- **WORK REQUEST**: Copy each line of the following data that contains "wird".

Saved data entries:
*** Block opens ***

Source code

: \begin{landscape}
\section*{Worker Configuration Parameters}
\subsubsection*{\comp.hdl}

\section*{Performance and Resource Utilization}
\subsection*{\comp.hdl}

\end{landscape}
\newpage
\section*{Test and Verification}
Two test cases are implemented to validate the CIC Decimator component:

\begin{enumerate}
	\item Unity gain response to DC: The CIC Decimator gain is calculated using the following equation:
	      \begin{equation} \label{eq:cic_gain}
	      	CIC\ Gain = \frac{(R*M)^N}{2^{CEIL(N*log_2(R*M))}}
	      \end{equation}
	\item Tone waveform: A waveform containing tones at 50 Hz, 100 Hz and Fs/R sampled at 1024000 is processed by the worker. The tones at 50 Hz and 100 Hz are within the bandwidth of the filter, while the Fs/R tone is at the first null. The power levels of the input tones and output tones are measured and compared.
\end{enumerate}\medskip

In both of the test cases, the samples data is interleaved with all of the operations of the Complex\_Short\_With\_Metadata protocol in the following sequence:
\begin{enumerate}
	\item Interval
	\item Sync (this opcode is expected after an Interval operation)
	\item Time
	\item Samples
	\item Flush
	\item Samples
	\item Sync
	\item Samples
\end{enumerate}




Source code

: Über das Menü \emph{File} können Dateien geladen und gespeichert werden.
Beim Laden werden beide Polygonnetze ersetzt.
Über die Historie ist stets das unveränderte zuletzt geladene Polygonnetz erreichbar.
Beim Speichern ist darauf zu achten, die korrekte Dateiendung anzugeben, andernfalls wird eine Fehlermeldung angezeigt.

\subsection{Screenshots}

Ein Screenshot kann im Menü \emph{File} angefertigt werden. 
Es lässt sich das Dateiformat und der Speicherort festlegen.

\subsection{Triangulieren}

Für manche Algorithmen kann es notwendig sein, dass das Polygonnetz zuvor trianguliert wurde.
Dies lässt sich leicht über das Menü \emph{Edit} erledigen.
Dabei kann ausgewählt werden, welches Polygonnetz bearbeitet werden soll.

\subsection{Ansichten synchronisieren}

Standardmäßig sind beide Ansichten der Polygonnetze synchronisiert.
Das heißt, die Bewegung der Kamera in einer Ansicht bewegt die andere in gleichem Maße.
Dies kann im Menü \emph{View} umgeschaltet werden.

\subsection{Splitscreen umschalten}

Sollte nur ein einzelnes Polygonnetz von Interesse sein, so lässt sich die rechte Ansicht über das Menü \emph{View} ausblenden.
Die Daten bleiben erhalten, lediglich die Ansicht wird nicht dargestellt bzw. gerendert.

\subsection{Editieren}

*** Block closes ***

- **YOUR RESPONSE**:
Beim Speichern ist darauf zu achten, die korrekte Dateiendung anzugeben, andernfalls wird eine Fehlermeldung angezeigt.
Die Daten bleiben erhalten, lediglich die Ansicht wird nicht dargestellt bzw. gerendert.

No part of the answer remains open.